After much frustration following the dismal failure of my naming theory, we decided to do the unthinkable and actually test the code in the field, with the affected customer. We got exceedingly lucky this time around – the administrator at the customer site (in southern Mexico!) was amazingly helpful and willing to jump through all of the stupid hoops I asked him to.
So, we went back to the drawing board and got a full read-out from the customer on what actually happens when things break. He mentioned a detail that I had missed the first time around, that made all the difference: he said that when the computer drops off the network, existing drive maps break in addition to new attempts. OK, so this probably isn’t name resolution after all.

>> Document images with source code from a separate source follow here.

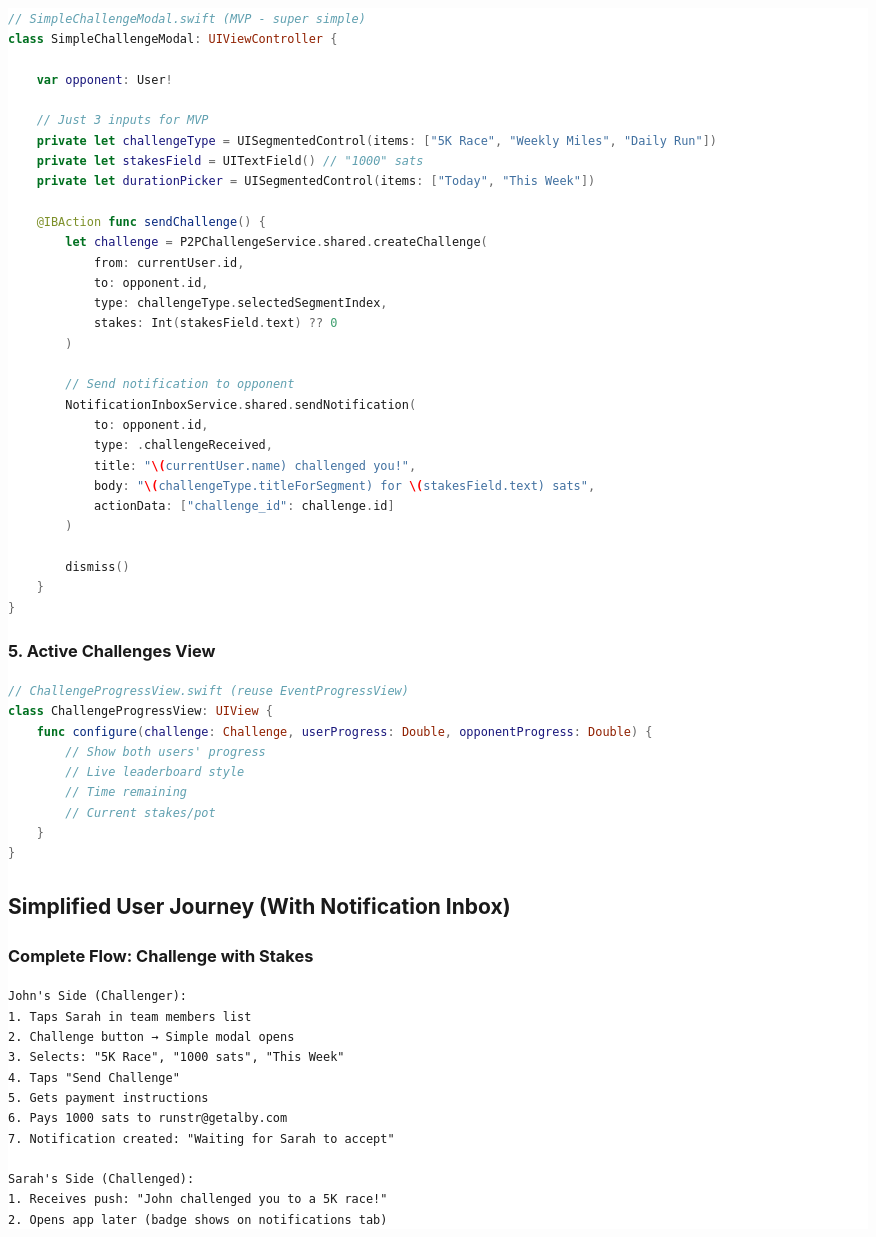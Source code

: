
 ```swift
// SimpleChallengeModal.swift (MVP - super simple)
class SimpleChallengeModal: UIViewController {
    
    var opponent: User!
    
    // Just 3 inputs for MVP
    private let challengeType = UISegmentedControl(items: ["5K Race", "Weekly Miles", "Daily Run"])
    private let stakesField = UITextField() // "1000" sats
    private let durationPicker = UISegmentedControl(items: ["Today", "This Week"])
    
    @IBAction func sendChallenge() {
        let challenge = P2PChallengeService.shared.createChallenge(
            from: currentUser.id,
            to: opponent.id,
            type: challengeType.selectedSegmentIndex,
            stakes: Int(stakesField.text) ?? 0
        )
        
        // Send notification to opponent
        NotificationInboxService.shared.sendNotification(
            to: opponent.id,
            type: .challengeReceived,
            title: "\(currentUser.name) challenged you!",
            body: "\(challengeType.titleForSegment) for \(stakesField.text) sats",
            actionData: ["challenge_id": challenge.id]
        )
        
        dismiss()
    }
}
```

### 5. Active Challenges View

```swift
// ChallengeProgressView.swift (reuse EventProgressView)
class ChallengeProgressView: UIView {
    func configure(challenge: Challenge, userProgress: Double, opponentProgress: Double) {
        // Show both users' progress
        // Live leaderboard style
        // Time remaining
        // Current stakes/pot
    }
}
```

## Simplified User Journey (With Notification Inbox)

### Complete Flow: Challenge with Stakes

```
John's Side (Challenger):
1. Taps Sarah in team members list
2. Challenge button → Simple modal opens
3. Selects: "5K Race", "1000 sats", "This Week"
4. Taps "Send Challenge"
5. Gets payment instructions
6. Pays 1000 sats to runstr@getalby.com
7. Notification created: "Waiting for Sarah to accept"

Sarah's Side (Challenged):
1. Receives push: "John challenged you to a 5K race!"
2. Opens app later (badge shows on notifications tab)
```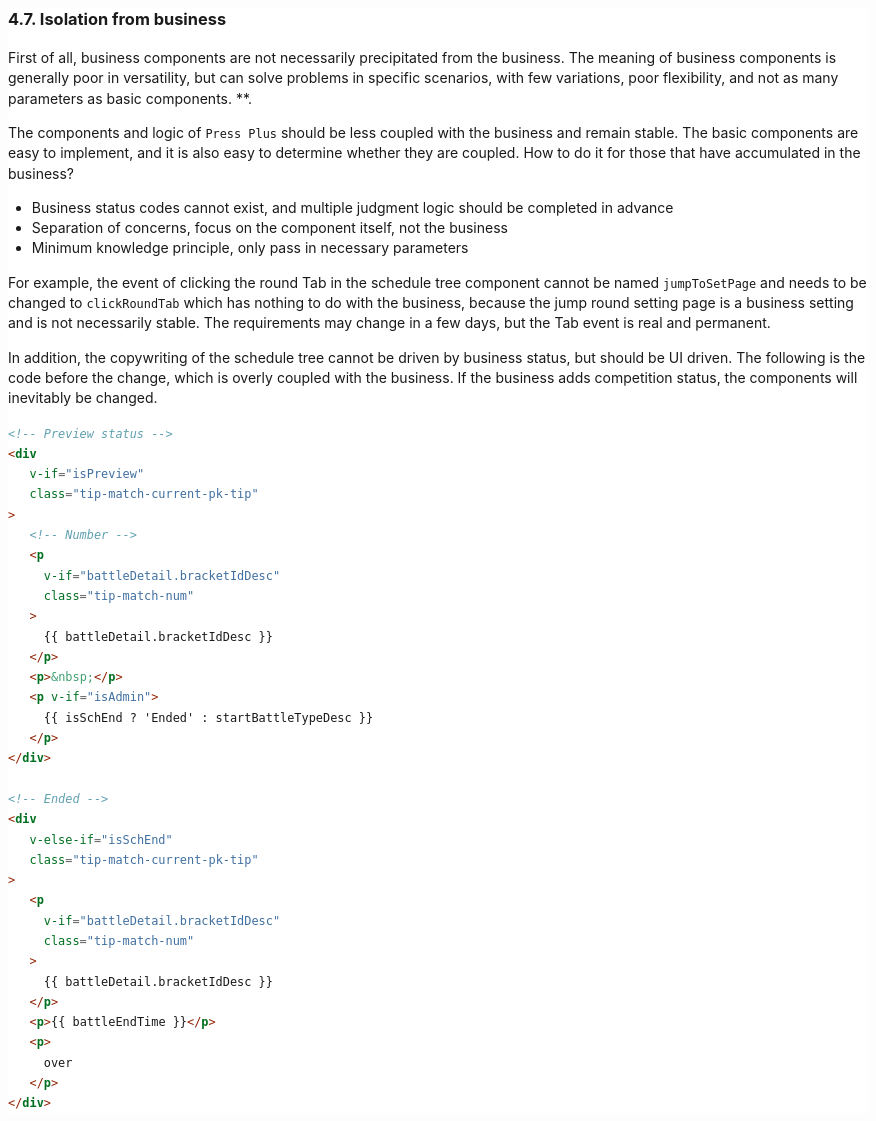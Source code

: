 
### 4.7. Isolation from business

First of all, business components are not necessarily precipitated from the business. The meaning of business components is generally poor in versatility, but can solve problems in specific scenarios, with few variations, poor flexibility, and not as many parameters as basic components. **.

The components and logic of `Press Plus` should be less coupled with the business and remain stable. The basic components are easy to implement, and it is also easy to determine whether they are coupled. How to do it for those that have accumulated in the business?

- Business status codes cannot exist, and multiple judgment logic should be completed in advance
- Separation of concerns, focus on the component itself, not the business
- Minimum knowledge principle, only pass in necessary parameters
  
For example, the event of clicking the round Tab in the schedule tree component cannot be named `jumpToSetPage` and needs to be changed to `clickRoundTab` which has nothing to do with the business, because the jump round setting page is a business setting and is not necessarily stable. The requirements may change in a few days, but the Tab event is real and permanent.

In addition, the copywriting of the schedule tree cannot be driven by business status, but should be UI driven. The following is the code before the change, which is overly coupled with the business. If the business adds competition status, the components will inevitably be changed.

```html
<!-- Preview status -->
<div
   v-if="isPreview"
   class="tip-match-current-pk-tip"
>
   <!-- Number -->
   <p
     v-if="battleDetail.bracketIdDesc"
     class="tip-match-num"
   >
     {{ battleDetail.bracketIdDesc }}
   </p>
   <p>&nbsp;</p>
   <p v-if="isAdmin">
     {{ isSchEnd ? 'Ended' : startBattleTypeDesc }}
   </p>
</div>

<!-- Ended -->
<div
   v-else-if="isSchEnd"
   class="tip-match-current-pk-tip"
>
   <p
     v-if="battleDetail.bracketIdDesc"
     class="tip-match-num"
   >
     {{ battleDetail.bracketIdDesc }}
   </p>
   <p>{{ battleEndTime }}</p>
   <p>
     over
   </p>
</div>
```
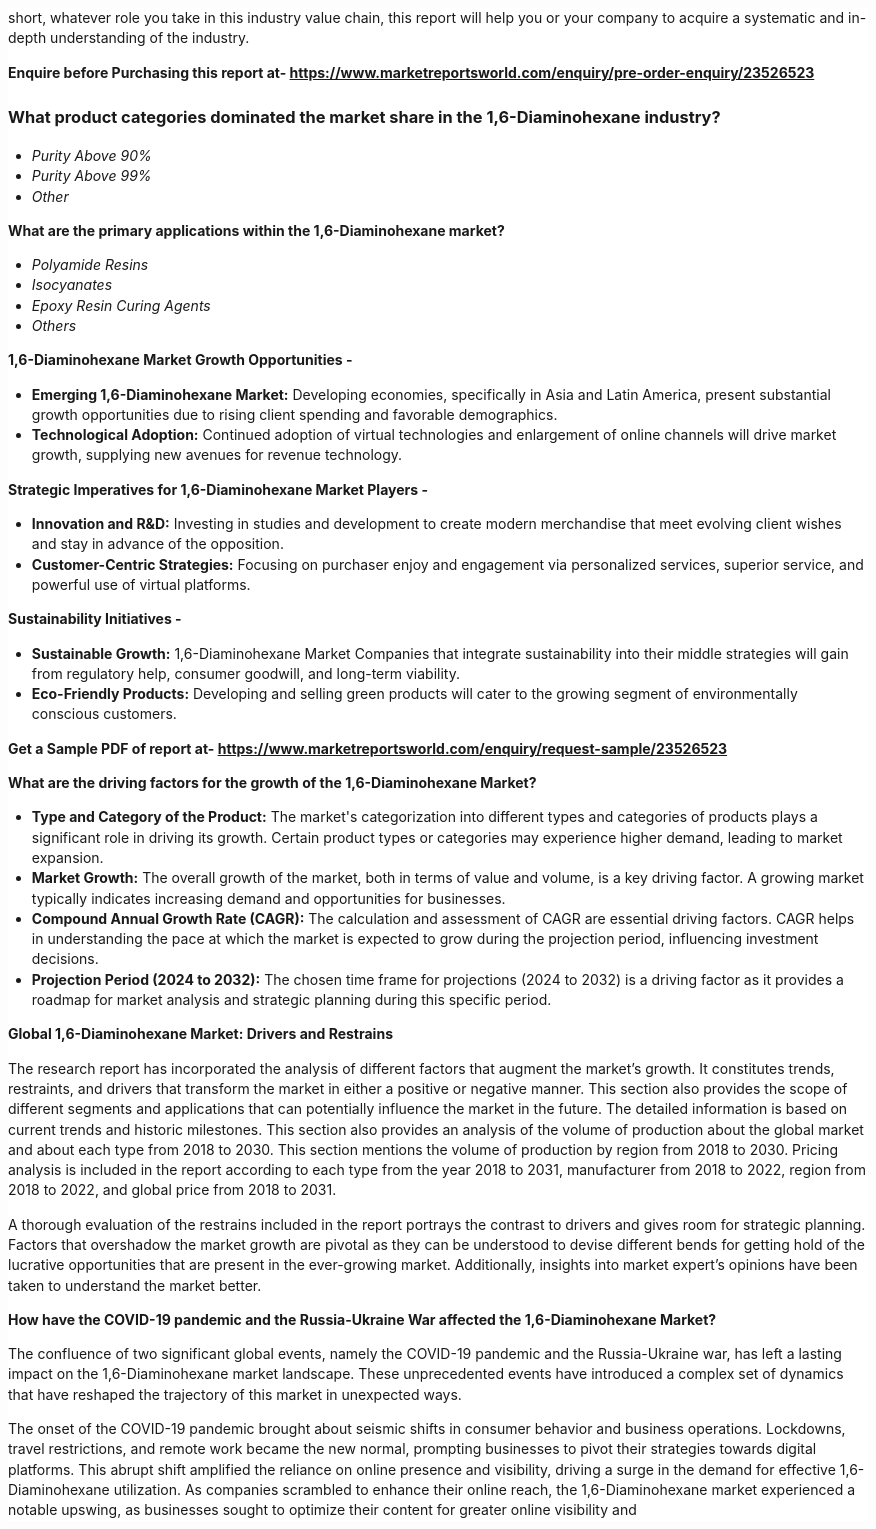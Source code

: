 short, whatever role you take in this industry value chain, this report will help you or your company to acquire a systematic and in-depth understanding of the industry.</p><p><strong>Enquire before Purchasing this report at-&nbsp;<a href="https://www.marketreportsworld.com/enquiry/pre-order-enquiry/23526523?utm_source=ETHAN">https://www.marketreportsworld.com/enquiry/pre-order-enquiry/23526523</a></strong></p><h3><strong>What product categories dominated the market share in the 1,6-Diaminohexane industry?</strong></h3><p><em><ul><li>Purity Above 90%<li>Purity Above 99%<li>Other</ul></em></p><p><strong>What are the primary applications within the 1,6-Diaminohexane market?</strong></p><p><em><ul><li>Polyamide Resins<li>Isocyanates<li>Epoxy Resin Curing Agents<li>Others</ul></em></p><p><strong>1,6-Diaminohexane Market Growth Opportunities -</strong></p><ul><li><strong>Emerging 1,6-Diaminohexane Market:</strong> Developing economies, specifically in Asia and Latin America, present substantial growth opportunities due to rising client spending and favorable demographics.</li><li><strong>Technological Adoption:</strong> Continued adoption of virtual technologies and enlargement of online channels will drive market growth, supplying new avenues for revenue technology.</li></ul><p><strong>Strategic Imperatives for 1,6-Diaminohexane Market Players -</strong></p><ul><li><strong>Innovation and R&amp;D:</strong> Investing in studies and development to create modern merchandise that meet evolving client wishes and stay in advance of the opposition.</li><li><strong>Customer-Centric Strategies:</strong> Focusing on purchaser enjoy and engagement via personalized services, superior service, and powerful use of virtual platforms.</li></ul><p><strong>Sustainability Initiatives -</strong></p><ul><li><strong>Sustainable Growth:</strong> 1,6-Diaminohexane Market Companies that integrate sustainability into their middle strategies will gain from regulatory help, consumer goodwill, and long-term viability.</li><li><strong>Eco-Friendly Products:</strong> Developing and selling green products will cater to the growing segment of environmentally conscious customers.</li></ul><p><strong>Get a Sample PDF of report at-&nbsp;<a href="https://www.marketreportsworld.com/enquiry/request-sample/23526523?utm_source=ETHAN">https://www.marketreportsworld.com/enquiry/request-sample/23526523</a></strong></p><p><strong>What are the driving factors for the growth of the 1,6-Diaminohexane Market?</strong></p><ul><li><strong>Type and Category of the Product:</strong> The market's categorization into different types and categories of products plays a significant role in driving its growth. Certain product types or categories may experience higher demand, leading to market expansion.</li><li><strong>Market Growth:</strong> The overall growth of the market, both in terms of value and volume, is a key driving factor. A growing market typically indicates increasing demand and opportunities for businesses.</li><li><strong>Compound Annual Growth Rate (CAGR):</strong> The calculation and assessment of CAGR are essential driving factors. CAGR helps in understanding the pace at which the market is expected to grow during the projection period, influencing investment decisions.</li><li><strong>Projection Period (2024 to 2032):</strong> The chosen time frame for projections (2024 to 2032) is a driving factor as it provides a roadmap for market analysis and strategic planning during this specific period.</li></ul><p><strong>Global 1,6-Diaminohexane Market: Drivers and Restrains</strong></p><p>The research report has incorporated the analysis of different factors that augment the market&rsquo;s growth. It constitutes trends, restraints, and drivers that transform the market in either a positive or negative manner. This section also provides the scope of different segments and applications that can potentially influence the market in the future. The detailed information is based on current trends and historic milestones. This section also provides an analysis of the volume of production about the global market and about each type from 2018 to 2030. This section mentions the volume of production by region from 2018 to 2030. Pricing analysis is included in the report according to each type from the year 2018 to 2031, manufacturer from 2018 to 2022, region from 2018 to 2022, and global price from 2018 to 2031.</p><p>A thorough evaluation of the restrains included in the report portrays the contrast to drivers and gives room for strategic planning. Factors that overshadow the market growth are pivotal as they can be understood to devise different bends for getting hold of the lucrative opportunities that are present in the ever-growing market. Additionally, insights into market expert&rsquo;s opinions have been taken to understand the market better.</p><p><strong>How have the COVID-19 pandemic and the Russia-Ukraine War affected the 1,6-Diaminohexane Market?</strong></p><p>The confluence of two significant global events, namely the COVID-19 pandemic and the Russia-Ukraine war, has left a lasting impact on the 1,6-Diaminohexane market landscape. These unprecedented events have introduced a complex set of dynamics that have reshaped the trajectory of this market in unexpected ways.</p><p>The onset of the COVID-19 pandemic brought about seismic shifts in consumer behavior and business operations. Lockdowns, travel restrictions, and remote work became the new normal, prompting businesses to pivot their strategies towards digital platforms. This abrupt shift amplified the reliance on online presence and visibility, driving a surge in the demand for effective 1,6-Diaminohexane utilization. As companies scrambled to enhance their online reach, the 1,6-Diaminohexane market experienced a notable upswing, as businesses sought to optimize their content for greater online visibility and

Although this technique is probably offensive to folks like Raymond Chen, I decided the best course of action here would be to sweet-talk the admin into putting a remote control application (I use TightVNC a lot, including this time) on the affected file server. I had him set up a packet capture using Ethereal, but when things broke, all I got were a bunch of TCP RST packets, indicating that the server decided that there was no longer a listening service at that port. Weird.
Then another engineer decided to poke around in the server’s event log. We started seeing messages from SRV (the file sharing service) complaining about failing to allocate a work item. This time we thought for sure we were onto something. We set up a reproduction environment, and this time, we stressed the network (as opposed to just letting it sit there for a period of time, waiting for name resolution to stop), and under stress, the box froze in mere minutes, putting the same message into the event log.
After doing some comparisons with the Passthru intermediate driver sample, another engineer found the bug: we had allocated a packet pool of only 32 packets, as opposed to the 65,535 that Passthru allocated. Packets were getting mishandled internally during periods of high stress, and somehow, this was causing SRV to bomb out and just quit listening on the ports.
A new driver was built and sent to the client, who ran with it for a few days and declared victory. This whole experience took several days, but once again, just goes to show you that there is no substitute for getting close to the problem, either with a reliable reproduction or with close customer contact during debugging.